Francis made an anguished plea for peace in the “senseless” war in Ukraine and in other armed conflicts raging in the world, and cited the “troubling” risk of nuclear warfare.
“May there be peace for war-torn Ukraine, so sorely tried by the violence and destruction of this cruel and senseless war into which it was dragged,” Francis said, speaking from the central balcony of St Peter’s Square.
The pontiff, 85, had just finished celebrating Easter Mass in the square packed by faithful for the holiday for the first time since the pandemic began in early 2020.
Applause erupted from many of the 50,000 people in the square and on a nearby avenue when he mentioned Ukraine.
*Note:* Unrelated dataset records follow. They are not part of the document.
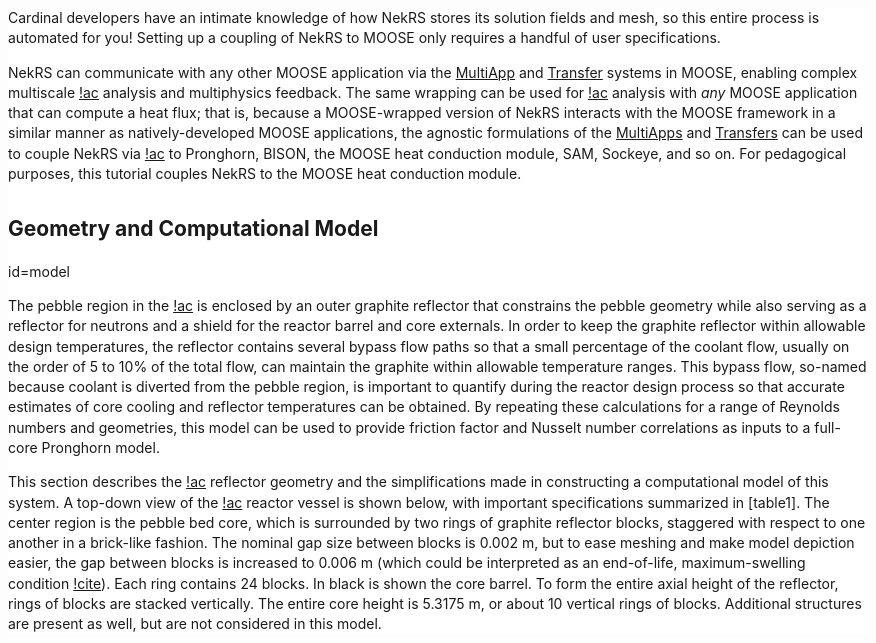 
Cardinal developers have an intimate knowledge of how NekRS stores its
solution fields and mesh, so this entire process is automated for you!
Setting up a coupling of NekRS to MOOSE only requires a handful of user
specifications.

NekRS can
communicate with any other MOOSE application via the [MultiApp](https://mooseframework.inl.gov/syntax/MultiApps/index.html)
and [Transfer](https://mooseframework.inl.gov/syntax/Transfers/index.html) systems
in MOOSE, enabling complex multiscale [!ac](T/H) analysis and multiphysics feedback.
The same wrapping can be used for [!ac](CHT) analysis with *any* MOOSE
application that can compute a heat flux; that is, because a MOOSE-wrapped version of NekRS
interacts with the MOOSE framework in a similar manner as natively-developed
MOOSE applications, the agnostic formulations of the [MultiApps](https://mooseframework.inl.gov/syntax/MultiApps/index.html) and
[Transfers](https://mooseframework.inl.gov/syntax/Transfers/index.html) can be
used to couple NekRS via [!ac](CHT) to Pronghorn, BISON, the MOOSE heat conduction
module, SAM, Sockeye, and so on.
For pedagogical purposes, this tutorial couples NekRS to the MOOSE
heat conduction module.

## Geometry and Computational Model
  id=model

The pebble region in the [!ac](PB-FHR) is enclosed by an outer graphite reflector
that constrains the pebble geometry while also
serving as a reflector for neutrons and a shield for
the reactor barrel and core externals. In order to keep the graphite reflector within
allowable design temperatures, the reflector contains several bypass flow
paths so that a small percentage of the coolant flow, usually on the
order of 5 to 10% of the total flow, can
maintain the graphite within allowable temperature ranges. This
bypass flow, so-named because coolant is diverted from the pebble region,
is important to quantify during the reactor design process so that accurate
estimates of core cooling and reflector temperatures can be obtained. By repeating
these calculations for a range of Reynolds numbers and geometries, this model
can be used to provide friction factor and Nusselt number correlations as inputs
to a full-core Pronghorn model.

This section describes the [!ac](PB-FHR) reflector geometry and the simplifications
made in constructing a computational model of this system.
A top-down view of the [!ac](PB-FHR) reactor vessel is shown below, with important
specifications summarized in [table1].
The center region
is the pebble bed core, which is surrounded by two rings of graphite reflector blocks,
staggered with respect to one another in a brick-like fashion. The nominal
gap size between blocks is 0.002 m, but to ease meshing and make model depiction easier,
the gap between blocks is increased to 0.006 m
(which could be interpreted as an end-of-life, maximum-swelling condition
[!cite](novak2021)).
Each ring contains 24 blocks. In black is shown the core barrel.
To form the entire axial height of the reflector, rings of blocks are stacked
vertically. The entire core height is 5.3175 m, or
about 10 vertical rings of blocks. Additional structures are present as well,
but are not considered in this model.
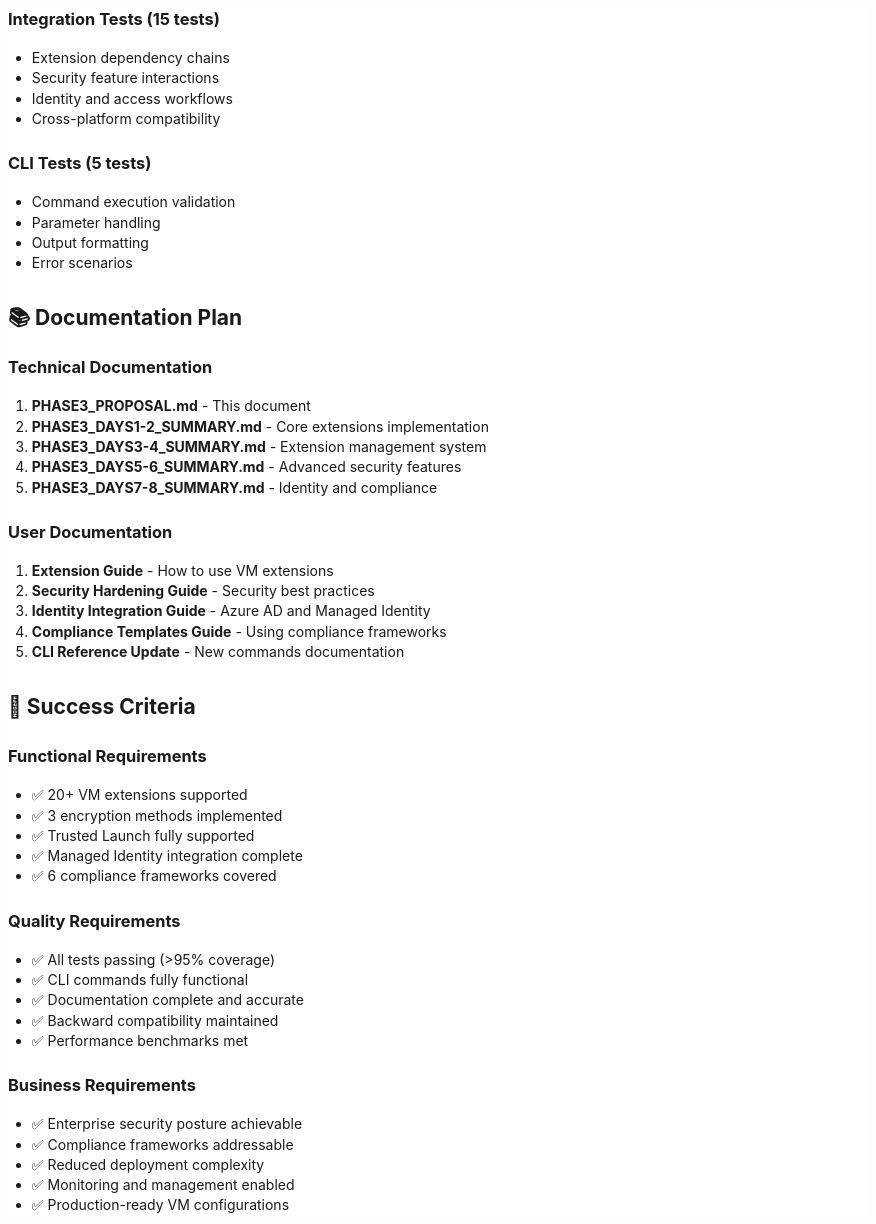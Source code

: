 ### Integration Tests (15 tests)
- Extension dependency chains
- Security feature interactions
- Identity and access workflows
- Cross-platform compatibility

### CLI Tests (5 tests)
- Command execution validation
- Parameter handling
- Output formatting
- Error scenarios

## 📚 Documentation Plan

### Technical Documentation
1. **PHASE3_PROPOSAL.md** - This document
2. **PHASE3_DAYS1-2_SUMMARY.md** - Core extensions implementation
3. **PHASE3_DAYS3-4_SUMMARY.md** - Extension management system
4. **PHASE3_DAYS5-6_SUMMARY.md** - Advanced security features
5. **PHASE3_DAYS7-8_SUMMARY.md** - Identity and compliance

### User Documentation
1. **Extension Guide** - How to use VM extensions
2. **Security Hardening Guide** - Security best practices
3. **Identity Integration Guide** - Azure AD and Managed Identity
4. **Compliance Templates Guide** - Using compliance frameworks
5. **CLI Reference Update** - New commands documentation

## 🎯 Success Criteria

### Functional Requirements
- ✅ 20+ VM extensions supported
- ✅ 3 encryption methods implemented
- ✅ Trusted Launch fully supported
- ✅ Managed Identity integration complete
- ✅ 6 compliance frameworks covered

### Quality Requirements
- ✅ All tests passing (>95% coverage)
- ✅ CLI commands fully functional
- ✅ Documentation complete and accurate
- ✅ Backward compatibility maintained
- ✅ Performance benchmarks met

### Business Requirements
- ✅ Enterprise security posture achievable
- ✅ Compliance frameworks addressable
- ✅ Reduced deployment complexity
- ✅ Monitoring and management enabled
- ✅ Production-ready VM configurations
“Please, please, let us not get used to war,” Francis pleaded, after denouncing “the flexing of muscles while people are suffering”.
The pontiff, who has a knee ligament problem, limped badly as he stepped out from the back of St. Peter’s Basilica to reach an altar set up on the steps outside, shaded by a canopy against brilliant sunshine.
Right after the end of Mass, Francis got aboard the white popemobile for a whirl through the square to greet cheering well-wishers among the rank-and-file faithful.
Meanwhile, in London, Archbishop of Canterbury Justin Welby called for Russia to declare a cease-fire and withdraw from Ukraine. The leader of the Anglican church said Easter is a time for peace and not “blood and iron.”
Noting that in the Eastern Orthodox church followed by many in Russia and Ukraine Sunday marks the start of Holy Week — with Easter coming on April 24 — Welby exhorted Russia to withdraw from Ukraine and commit to talks.
In an unusually blunt political remark, Welby also condemned the British government’s recent plan to send some asylum-seekers to Rwanda as going against God.
Warm weather and the easing of many pandemic restrictions — including what had been for most of the pandemic in Italy a mandatory outdoor mask requirement — have seen tourism boom in Rome, with many visitors flooding the city for Holy Week ceremonies that culminated on Easter.
In Spain, believers and secular enthusiasts flocked back in large numbers to Holy Week processions this week for the first time since the start of the pandemic after most health restrictions were lifted.